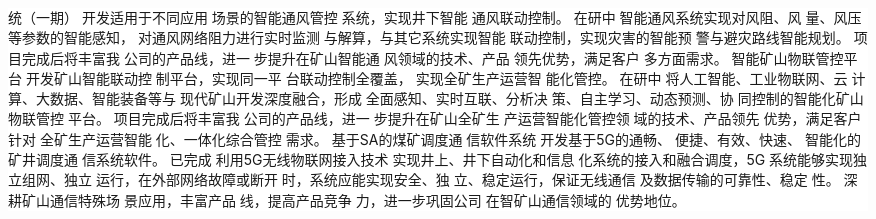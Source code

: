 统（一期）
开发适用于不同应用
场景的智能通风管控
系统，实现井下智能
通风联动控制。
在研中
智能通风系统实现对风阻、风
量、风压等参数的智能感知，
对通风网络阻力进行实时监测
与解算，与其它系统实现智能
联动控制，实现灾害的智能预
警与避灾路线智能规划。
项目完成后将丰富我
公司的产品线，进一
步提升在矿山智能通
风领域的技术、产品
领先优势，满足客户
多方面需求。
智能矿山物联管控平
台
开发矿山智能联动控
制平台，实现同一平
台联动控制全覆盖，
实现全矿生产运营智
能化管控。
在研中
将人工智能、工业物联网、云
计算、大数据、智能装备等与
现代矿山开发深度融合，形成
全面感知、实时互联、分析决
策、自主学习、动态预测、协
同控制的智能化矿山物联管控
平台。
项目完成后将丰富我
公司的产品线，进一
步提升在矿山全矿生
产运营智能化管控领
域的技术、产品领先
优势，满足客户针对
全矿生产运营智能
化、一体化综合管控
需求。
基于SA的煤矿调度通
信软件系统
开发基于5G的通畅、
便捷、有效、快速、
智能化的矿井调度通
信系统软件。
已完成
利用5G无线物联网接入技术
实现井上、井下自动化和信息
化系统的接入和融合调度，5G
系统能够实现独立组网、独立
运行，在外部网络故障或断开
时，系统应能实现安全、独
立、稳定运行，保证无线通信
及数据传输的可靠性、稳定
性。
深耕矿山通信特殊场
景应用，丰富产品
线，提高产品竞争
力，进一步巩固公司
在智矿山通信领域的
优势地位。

______

WHAT TO DO:
Output all the entries above verbatim, please. No images.

RESPONSE AREA:
Source code

: 统（一期）
开发适用于不同应用
场景的智能通风管控
系统，实现井下智能
通风联动控制。
在研中
智能通风系统实现对风阻、风
量、风压等参数的智能感知，
对通风网络阻力进行实时监测
与解算，与其它系统实现智能
联动控制，实现灾害的智能预
警与避灾路线智能规划。
项目完成后将丰富我
公司的产品线，进一
步提升在矿山智能通
风领域的技术、产品
领先优势，满足客户
多方面需求。
智能矿山物联管控平
台
开发矿山智能联动控
制平台，实现同一平
台联动控制全覆盖，
实现全矿生产运营智
能化管控。
在研中
将人工智能、工业物联网、云
计算、大数据、智能装备等与
现代矿山开发深度融合，形成
全面感知、实时互联、分析决
策、自主学习、动态预测、协
同控制的智能化矿山物联管控
平台。
项目完成后将丰富我
公司的产品线，进一
步提升在矿山全矿生
产运营智能化管控领
域的技术、产品领先
优势，满足客户针对
全矿生产运营智能
化、一体化综合管控
需求。
基于SA的煤矿调度通
信软件系统
开发基于5G的通畅、
便捷、有效、快速、
智能化的矿井调度通
信系统软件。
已完成
利用5G无线物联网接入技术
实现井上、井下自动化和信息
化系统的接入和融合调度，5G
系统能够实现独立组网、独立
运行，在外部网络故障或断开
时，系统应能实现安全、独
立、稳定运行，保证无线通信
及数据传输的可靠性、稳定
性。
深耕矿山通信特殊场
景应用，丰富产品
线，提高产品竞争
力，进一步巩固公司
在智矿山通信领域的
优势地位。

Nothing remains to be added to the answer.